Die aktuell ausgestrahlte SVT-Serie baut auf Archivmaterial auf, das zum
größten Teil bekannt ist: die Explosion des Gebäudes, als das schwedische
Fernsehen im Begriff ist, live auf Sendung zu gehen; die Erschießung Heinz
Hillegaarts, während RAF-Mitglied Lutz Taufer mit Regierungsbeauftragtem
Gerhard Heuer am Telefon spricht; Sitzungen der schwedischen Regierung rund
um Ministerpräsidenten Olof Palme. Einzig eine Tonbandaufnahme von RAF-
Mitglied Susanne Albrecht ist neu. Sie nahm einige Wochen nach der
Botschaftsbesetzung an einer Gefangenensoli-Konferenz in Stockholm teil, wo
sie einem verdutzten Publikum erklärte, dass der schwedische Staat während
der Botschaftsbesetzung seinen faschistischen Charakter entlarvt hätte.
Wenig originell sind auch Lampers’ Thesen, etwa wenn er Anwalt Siegfried Haag
als Drahtzieher der Botschaftsbesetzung darstellt, Stefan Wisniewski als siebtes
Kommando-Mitglied außerhalb der Botschaft vermutet oder die Explosion im
Botschaftsgebäude der Unachtsamkeit eines RAF-Mitglieds zuschreibt. Vom
»Kommando Holger Meins« hat Lampers im allgemeinen keine hohe Meinung.
Es habe sich um ein »C-Team« der RAF gehandelt, zusammengewürfelt aus
»Demonstranten, Flugblattverteilern und Hausbesetzern«.
Seine größte Enthüllung spart sich Lampers für den letzten Abschnitt auf, der
sich Anna-Greta Leijon widmet. Die Sozialdemokratin war als Ministerin für
Migrationsfragen für die Auslieferung der RAF-Mitglieder nach der
Botschaftsbesetzung verantwortlich.

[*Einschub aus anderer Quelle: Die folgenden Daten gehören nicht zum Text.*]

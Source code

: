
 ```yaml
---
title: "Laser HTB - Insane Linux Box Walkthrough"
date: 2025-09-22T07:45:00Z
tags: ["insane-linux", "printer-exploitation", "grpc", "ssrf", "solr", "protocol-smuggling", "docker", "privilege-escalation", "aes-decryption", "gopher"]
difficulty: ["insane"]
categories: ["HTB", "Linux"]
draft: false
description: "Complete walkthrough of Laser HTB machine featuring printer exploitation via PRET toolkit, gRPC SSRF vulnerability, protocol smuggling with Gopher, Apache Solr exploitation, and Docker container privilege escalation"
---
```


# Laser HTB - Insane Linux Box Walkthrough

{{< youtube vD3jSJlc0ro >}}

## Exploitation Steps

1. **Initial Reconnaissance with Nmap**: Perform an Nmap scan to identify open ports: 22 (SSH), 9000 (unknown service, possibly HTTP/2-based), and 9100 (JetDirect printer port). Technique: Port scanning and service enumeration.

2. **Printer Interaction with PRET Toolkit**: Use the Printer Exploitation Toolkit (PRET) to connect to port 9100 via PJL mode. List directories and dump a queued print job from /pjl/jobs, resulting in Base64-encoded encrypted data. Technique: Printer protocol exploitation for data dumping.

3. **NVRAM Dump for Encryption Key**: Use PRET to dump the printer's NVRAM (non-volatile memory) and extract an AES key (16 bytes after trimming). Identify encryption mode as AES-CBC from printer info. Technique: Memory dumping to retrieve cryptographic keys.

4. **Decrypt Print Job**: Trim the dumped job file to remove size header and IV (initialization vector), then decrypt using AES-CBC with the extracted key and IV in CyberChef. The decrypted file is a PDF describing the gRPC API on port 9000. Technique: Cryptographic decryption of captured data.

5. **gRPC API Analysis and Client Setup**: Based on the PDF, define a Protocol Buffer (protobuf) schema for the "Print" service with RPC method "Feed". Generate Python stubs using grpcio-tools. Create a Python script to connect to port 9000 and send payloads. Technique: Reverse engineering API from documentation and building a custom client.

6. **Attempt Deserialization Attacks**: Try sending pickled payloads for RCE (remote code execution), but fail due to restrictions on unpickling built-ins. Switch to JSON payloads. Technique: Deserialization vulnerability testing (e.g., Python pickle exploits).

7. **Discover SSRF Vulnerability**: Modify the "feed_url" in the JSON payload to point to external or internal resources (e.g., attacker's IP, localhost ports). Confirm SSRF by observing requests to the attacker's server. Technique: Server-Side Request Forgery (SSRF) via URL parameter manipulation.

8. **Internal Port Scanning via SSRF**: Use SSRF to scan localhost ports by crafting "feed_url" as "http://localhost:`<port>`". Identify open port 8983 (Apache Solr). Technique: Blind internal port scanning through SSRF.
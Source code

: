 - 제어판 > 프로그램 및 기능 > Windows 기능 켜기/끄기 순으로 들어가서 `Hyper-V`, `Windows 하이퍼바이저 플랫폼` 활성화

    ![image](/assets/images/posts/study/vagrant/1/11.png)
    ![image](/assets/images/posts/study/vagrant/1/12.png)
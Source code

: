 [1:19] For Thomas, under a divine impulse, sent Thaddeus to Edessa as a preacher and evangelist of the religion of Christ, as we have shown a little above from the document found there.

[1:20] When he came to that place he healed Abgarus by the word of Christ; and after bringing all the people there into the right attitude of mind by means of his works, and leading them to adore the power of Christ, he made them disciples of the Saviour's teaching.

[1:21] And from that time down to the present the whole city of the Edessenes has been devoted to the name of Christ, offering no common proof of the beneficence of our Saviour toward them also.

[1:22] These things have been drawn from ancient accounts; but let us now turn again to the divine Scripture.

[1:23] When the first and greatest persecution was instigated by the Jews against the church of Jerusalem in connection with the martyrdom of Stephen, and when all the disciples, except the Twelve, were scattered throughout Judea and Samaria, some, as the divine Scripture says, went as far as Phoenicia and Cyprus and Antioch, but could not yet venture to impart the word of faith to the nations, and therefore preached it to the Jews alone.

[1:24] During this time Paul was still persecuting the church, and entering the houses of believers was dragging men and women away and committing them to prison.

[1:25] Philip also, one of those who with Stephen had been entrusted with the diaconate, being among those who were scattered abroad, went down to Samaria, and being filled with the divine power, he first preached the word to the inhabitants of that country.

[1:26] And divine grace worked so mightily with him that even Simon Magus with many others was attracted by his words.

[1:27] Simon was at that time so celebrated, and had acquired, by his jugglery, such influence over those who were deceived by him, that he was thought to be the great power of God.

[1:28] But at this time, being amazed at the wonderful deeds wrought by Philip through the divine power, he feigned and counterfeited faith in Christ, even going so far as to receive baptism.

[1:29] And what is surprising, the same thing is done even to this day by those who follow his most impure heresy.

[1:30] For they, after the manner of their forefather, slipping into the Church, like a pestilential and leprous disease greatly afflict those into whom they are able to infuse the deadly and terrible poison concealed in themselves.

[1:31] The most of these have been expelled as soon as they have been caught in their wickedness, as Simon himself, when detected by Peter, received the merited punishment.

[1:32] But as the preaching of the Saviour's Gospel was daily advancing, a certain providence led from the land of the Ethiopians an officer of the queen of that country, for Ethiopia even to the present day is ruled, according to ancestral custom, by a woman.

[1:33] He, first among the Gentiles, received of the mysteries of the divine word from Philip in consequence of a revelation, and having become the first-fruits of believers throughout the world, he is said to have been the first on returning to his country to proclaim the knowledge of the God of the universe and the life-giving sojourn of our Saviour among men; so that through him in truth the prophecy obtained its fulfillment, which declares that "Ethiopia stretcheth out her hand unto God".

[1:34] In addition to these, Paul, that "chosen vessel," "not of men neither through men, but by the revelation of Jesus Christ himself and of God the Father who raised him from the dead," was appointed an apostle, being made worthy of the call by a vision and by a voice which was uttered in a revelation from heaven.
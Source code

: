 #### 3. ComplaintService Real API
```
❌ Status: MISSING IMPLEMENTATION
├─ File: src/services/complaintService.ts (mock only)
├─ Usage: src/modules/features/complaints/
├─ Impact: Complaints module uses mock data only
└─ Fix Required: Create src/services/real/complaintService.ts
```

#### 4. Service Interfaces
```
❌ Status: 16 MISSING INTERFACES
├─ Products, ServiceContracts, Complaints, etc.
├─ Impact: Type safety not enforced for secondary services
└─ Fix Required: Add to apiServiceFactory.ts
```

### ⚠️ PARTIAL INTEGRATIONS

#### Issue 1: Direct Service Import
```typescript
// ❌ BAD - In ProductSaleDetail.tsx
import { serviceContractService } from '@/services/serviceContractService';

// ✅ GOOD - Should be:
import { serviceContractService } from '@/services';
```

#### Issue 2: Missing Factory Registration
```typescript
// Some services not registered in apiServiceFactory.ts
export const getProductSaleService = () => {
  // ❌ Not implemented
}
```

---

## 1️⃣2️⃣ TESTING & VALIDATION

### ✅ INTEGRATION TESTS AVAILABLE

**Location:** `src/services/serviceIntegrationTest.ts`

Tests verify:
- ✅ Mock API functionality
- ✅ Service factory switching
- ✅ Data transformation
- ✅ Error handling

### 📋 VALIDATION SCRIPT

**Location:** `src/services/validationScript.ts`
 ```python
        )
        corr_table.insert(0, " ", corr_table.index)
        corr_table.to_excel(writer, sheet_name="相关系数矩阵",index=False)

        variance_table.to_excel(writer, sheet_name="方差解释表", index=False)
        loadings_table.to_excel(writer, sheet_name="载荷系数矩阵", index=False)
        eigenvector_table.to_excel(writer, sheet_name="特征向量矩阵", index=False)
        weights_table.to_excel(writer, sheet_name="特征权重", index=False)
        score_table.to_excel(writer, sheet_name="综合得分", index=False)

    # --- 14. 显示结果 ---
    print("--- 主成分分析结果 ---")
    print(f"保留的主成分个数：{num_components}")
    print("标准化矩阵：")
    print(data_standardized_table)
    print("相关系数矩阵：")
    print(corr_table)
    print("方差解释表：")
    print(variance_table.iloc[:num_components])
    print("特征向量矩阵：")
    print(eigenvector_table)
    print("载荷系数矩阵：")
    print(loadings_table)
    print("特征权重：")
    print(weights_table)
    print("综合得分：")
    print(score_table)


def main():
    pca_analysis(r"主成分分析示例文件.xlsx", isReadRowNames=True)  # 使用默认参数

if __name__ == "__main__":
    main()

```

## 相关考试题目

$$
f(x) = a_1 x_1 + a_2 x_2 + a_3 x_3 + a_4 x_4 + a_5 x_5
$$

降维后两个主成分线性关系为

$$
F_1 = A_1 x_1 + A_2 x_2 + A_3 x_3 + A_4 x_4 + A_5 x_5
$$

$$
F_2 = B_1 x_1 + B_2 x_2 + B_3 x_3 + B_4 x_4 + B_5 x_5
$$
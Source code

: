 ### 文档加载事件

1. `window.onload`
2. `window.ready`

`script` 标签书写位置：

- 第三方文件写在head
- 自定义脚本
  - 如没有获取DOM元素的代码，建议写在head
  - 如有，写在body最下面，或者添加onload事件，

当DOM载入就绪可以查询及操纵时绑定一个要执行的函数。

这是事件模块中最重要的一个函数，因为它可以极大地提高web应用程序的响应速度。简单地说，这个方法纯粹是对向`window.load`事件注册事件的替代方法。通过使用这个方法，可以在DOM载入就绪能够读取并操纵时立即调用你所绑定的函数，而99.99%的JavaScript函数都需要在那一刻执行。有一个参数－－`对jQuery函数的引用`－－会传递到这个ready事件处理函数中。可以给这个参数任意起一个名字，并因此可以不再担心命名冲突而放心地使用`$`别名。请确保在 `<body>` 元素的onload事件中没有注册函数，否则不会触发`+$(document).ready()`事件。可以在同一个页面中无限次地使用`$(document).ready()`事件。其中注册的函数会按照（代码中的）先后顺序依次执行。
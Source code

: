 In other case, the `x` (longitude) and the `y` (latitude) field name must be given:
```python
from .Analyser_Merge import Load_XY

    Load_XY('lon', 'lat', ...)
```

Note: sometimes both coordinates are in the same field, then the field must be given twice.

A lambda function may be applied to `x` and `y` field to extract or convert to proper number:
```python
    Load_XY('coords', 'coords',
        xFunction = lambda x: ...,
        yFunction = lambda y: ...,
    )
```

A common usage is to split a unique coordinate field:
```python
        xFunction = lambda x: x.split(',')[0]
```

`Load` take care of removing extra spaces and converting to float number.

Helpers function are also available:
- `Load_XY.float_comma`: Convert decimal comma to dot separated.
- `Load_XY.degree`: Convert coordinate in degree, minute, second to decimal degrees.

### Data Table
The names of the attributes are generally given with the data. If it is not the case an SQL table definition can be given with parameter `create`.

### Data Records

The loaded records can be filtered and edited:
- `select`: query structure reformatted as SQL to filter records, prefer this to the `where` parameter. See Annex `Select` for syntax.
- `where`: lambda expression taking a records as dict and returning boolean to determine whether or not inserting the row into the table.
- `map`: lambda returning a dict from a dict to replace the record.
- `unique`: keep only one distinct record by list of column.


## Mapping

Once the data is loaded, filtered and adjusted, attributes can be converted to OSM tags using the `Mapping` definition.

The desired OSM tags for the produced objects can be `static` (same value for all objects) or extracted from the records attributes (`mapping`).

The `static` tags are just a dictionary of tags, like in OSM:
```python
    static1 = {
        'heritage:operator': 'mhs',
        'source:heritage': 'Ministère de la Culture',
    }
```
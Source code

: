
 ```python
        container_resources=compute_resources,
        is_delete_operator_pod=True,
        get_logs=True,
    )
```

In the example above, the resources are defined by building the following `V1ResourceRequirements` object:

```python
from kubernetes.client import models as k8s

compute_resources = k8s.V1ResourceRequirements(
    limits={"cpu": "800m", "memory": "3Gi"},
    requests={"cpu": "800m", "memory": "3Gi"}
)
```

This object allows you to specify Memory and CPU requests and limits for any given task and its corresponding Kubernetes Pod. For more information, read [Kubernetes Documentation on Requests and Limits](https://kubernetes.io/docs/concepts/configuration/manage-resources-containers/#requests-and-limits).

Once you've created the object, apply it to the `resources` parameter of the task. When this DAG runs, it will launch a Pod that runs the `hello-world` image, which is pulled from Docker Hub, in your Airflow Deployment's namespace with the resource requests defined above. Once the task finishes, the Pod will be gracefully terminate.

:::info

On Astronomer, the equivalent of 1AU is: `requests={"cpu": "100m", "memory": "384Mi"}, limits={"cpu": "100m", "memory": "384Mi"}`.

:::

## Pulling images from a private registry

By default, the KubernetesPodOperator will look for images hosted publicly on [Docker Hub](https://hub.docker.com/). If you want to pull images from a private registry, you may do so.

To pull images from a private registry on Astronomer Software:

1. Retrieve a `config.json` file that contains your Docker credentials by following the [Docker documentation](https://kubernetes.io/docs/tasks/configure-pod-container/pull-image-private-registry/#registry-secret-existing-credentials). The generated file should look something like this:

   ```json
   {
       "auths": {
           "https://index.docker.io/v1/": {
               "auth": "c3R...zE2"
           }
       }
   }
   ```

Eine Gruppe internationaler Aktivisten
plante deshalb, sie in Stockholm zu entführen. Eine zentrale Figur der Gruppe
war Norbert Kröcher, der 1972 als Mitglied der »Bewegung 2. Juni« in
Schweden untergetaucht war. Die Pläne flogen auf, und Kröcher wurde im März
1977 verhaftet und nach Deutschland ausgeliefert.